For anyone using LLMs heavily for coding, this shouldn't be too surprising. It was just a matter of time.
Mathematicians make new discoveries by building and applying mathematical tools in new ways. It is tons of iterative work, following hunches and exploring connections. While true that LLMs can't truly "make discoveries" since they have no sense of what that would mean, they can Monte Carlo every mathematical tool at a narrow objective and see what sticks, then build on that or combine improvements.
Reading the article, that seems exactly how the discovery was made, an LLM used a "surprising connection" to go beyond the expected result. But the result has no meaning without the human intent behind the objective, human understanding to value the new pathway the AI used (more valuable than the result itself, by far) and the mathematical language (built by humans) to explore the concept.
I think one interesting thing to point out is that the proof (disproof) was done by finding a counterexample of Erdős' original conjecture.
I agree with one of the mathematician's responses in the linked PDF that this is somewhat less interesting than proving the actual conjecture was true.
In my eyes proving the conjecture true requires a bit more theory crafting. You have to explain why the conjecture is correct by grounding it in a larger theory while with the counterexample the model has to just perform a more advanced form of search to find the correct construction.
Obviously this search is impressive not naive and requires many steps along the way to prove connections to the counterexample, but instead of developing new deep mathematics the model is still just connecting existing ideas.
Not to discount this monumental achievement. I think we're really getting somewhere! To me, and this is just vibes based, I think the models aren't far from being able to theory craft in such a way that they could prove more complicated conjectures that require developing new mathematics. I think that's just a matter of having them able to work on longer and longer time horizons.
As I have stated before, AI will win a fields medal before it can manage a McDonald's
A difficult part was constructing a chess board on which to play math (Lean). Now it's just pattern recognition and computation.
LLMs are just the beginning, we'll see more specialized math AI resembling StockFish soon.
The proof brings unexpected, sophisticated ideas from algebraic number theory to bear on an elementary geometric question.

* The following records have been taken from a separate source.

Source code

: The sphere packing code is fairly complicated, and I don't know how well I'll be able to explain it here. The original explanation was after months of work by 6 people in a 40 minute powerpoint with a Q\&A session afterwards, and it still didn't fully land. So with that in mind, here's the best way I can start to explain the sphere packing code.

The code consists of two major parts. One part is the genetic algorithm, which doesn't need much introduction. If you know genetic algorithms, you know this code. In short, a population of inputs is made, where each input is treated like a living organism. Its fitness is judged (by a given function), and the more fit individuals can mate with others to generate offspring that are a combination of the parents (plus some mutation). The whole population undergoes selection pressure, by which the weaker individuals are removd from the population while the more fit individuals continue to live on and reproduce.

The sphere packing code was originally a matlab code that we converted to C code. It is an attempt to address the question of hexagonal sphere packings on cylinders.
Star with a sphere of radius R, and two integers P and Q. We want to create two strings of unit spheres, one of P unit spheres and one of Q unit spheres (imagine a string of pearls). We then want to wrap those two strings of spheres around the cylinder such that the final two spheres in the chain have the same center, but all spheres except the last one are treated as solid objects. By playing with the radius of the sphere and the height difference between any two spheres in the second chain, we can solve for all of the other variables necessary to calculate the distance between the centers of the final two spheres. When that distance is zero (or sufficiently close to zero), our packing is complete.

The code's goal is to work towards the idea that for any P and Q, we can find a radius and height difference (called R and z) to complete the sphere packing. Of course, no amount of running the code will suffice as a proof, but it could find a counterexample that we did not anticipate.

The more I read about these achievements the more I get a feeling that a lot of the power of these models comes from having prior knowledge on every possible field and having zero problems transferring to new domains.

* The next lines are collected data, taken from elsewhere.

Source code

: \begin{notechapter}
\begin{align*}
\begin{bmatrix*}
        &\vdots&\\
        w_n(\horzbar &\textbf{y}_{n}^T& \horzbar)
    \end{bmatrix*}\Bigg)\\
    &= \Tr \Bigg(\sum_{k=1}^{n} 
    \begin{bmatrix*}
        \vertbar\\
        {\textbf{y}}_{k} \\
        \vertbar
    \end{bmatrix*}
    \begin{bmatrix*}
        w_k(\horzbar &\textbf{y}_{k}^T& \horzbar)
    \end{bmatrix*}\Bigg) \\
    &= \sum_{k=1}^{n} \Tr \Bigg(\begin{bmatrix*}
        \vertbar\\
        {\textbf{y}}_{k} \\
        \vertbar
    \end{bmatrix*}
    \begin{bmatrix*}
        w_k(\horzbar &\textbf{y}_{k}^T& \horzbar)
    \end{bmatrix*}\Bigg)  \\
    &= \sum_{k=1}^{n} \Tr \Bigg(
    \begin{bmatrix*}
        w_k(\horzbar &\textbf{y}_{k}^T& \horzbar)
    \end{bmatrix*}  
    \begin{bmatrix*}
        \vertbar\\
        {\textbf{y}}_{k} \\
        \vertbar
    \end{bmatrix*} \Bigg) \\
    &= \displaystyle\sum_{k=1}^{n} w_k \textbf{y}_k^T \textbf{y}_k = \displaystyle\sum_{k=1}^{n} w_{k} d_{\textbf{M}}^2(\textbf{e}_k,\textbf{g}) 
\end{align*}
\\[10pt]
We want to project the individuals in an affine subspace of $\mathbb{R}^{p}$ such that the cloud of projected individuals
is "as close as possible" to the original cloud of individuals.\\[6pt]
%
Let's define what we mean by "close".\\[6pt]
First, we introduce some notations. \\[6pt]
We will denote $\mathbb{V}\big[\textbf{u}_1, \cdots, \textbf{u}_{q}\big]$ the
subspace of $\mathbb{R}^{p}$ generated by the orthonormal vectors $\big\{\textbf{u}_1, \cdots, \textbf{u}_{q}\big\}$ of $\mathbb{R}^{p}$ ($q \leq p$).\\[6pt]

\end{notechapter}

To me the potential beauty of this is that these tools might help us break through the increasing super specialization that humans in science have to go through today. Which in one hand is important on the other hand does limit the person in terms of the tooling and inspiration it has access to.
From the companion paper:
> The argument relies crucially on ideas that may, at least in retrospect, be attributed to Ellenberg-Venkatesh, Golod-Shafarevich, and Hajir-Maire-Ramakrishna.
Can someone please elaborate on this?
I like how everyone laughed when OpenAI said their models will have "PhD-Level Intelligence" and now the goalpost has been moved to if AI can create new math (i.e., not PhD-Level, but Leibniz/Euler/Galois level.)
The summarized chain of thought for this task (linked in the blogpost) is 125 pages. That's an insane scale of reasoning, quite akin to what Anthropic has been teasing with Mythos.
Is there a reason why we only hear of Erdos problems being solved? I would imagine there are a myriad of other unsolved problems in math, but every single ChatGPT "breakthrough in math" I come across on r/singularity and r/accelerate are Erdos problems.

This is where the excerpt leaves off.